The data items were the author’s name, year of publication, type of study, population, doses of vitamin D, duration of vitamin D administration, sample size, age, baseline HOMA-IR and baseline vitamin D levels. The mean difference of HOMA-IR after and before administration of vitamin D in both treatment and control groups for the respective duration were performed the meta-analysis.

Assessment of quality of study

To ensure the quality of all articles which complied with the eligibility criteria for this review, a standardized critical appraisal tool was utilized. This process, which aimed to minimize the likelihood for bias in study selection, was performed independently by two authors (DAS and IKM).
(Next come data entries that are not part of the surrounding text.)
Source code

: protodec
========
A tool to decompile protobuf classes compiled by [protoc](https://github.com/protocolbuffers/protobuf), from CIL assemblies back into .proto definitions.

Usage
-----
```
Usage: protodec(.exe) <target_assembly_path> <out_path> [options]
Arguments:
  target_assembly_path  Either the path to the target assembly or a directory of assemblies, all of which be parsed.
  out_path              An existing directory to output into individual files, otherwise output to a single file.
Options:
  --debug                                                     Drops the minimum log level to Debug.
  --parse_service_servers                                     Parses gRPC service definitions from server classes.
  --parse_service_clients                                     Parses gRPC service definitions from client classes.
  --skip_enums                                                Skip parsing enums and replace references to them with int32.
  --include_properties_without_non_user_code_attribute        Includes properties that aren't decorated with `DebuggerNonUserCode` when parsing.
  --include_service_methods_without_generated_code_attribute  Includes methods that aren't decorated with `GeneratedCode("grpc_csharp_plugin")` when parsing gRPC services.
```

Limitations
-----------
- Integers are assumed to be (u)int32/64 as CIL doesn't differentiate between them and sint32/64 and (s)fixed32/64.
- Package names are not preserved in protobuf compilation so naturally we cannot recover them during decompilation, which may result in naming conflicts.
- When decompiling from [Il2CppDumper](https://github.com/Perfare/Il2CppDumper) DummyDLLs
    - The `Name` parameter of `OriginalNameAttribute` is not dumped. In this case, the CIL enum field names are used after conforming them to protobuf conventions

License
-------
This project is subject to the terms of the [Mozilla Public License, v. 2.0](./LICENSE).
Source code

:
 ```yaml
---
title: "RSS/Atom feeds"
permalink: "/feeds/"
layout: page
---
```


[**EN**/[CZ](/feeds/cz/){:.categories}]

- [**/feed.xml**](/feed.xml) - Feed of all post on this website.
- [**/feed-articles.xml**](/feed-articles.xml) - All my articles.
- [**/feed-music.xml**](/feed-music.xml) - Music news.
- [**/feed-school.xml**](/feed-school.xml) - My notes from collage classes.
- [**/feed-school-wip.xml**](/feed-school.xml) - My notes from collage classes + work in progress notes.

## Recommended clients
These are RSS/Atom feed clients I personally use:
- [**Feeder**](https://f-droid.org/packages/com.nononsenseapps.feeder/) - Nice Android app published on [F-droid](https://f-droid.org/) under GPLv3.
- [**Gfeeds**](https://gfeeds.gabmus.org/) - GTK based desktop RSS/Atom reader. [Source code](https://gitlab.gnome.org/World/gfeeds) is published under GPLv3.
The critical appraisal tool employed for this review was Cochrane Collaboration’s risk-of-bias method.

Synthesis of result

The mean difference of HOMA-IR in NAFLD patients with administration and without administration of vitamin D was pooled and analyzed. If data presented as median with Q1 and Q3 or range, the mean was calculated using calculator, according to Luo et al. and Wan et al.[28,29] The effect size reported as mean difference with 95% confidence interval (CI). Either fixed or random effect model was used for the analysis. Heterogeneity was assessed using the I2 statistic, indicating what proportion of the variation in observed effects across studies is due to the variation in true effects, with values > 60% indicating substantial heterogeneity. If the heterogeneity was > 60%, additional analyses were conducted with meta-regression analysis and sensitivity analysis. Sensitivity analysis conducted with leave-one-out method (removing one study each time and repeating the analysis). A p value of < 0.05 was considered significant. Meta-analysis was conducted using software Review Manager 5.4, sensitivity analysis performed with a statistical software package (Stata 17.0 for Windows) and meta-regression performed with Comprehensive Meta-Analysis Software Version 3.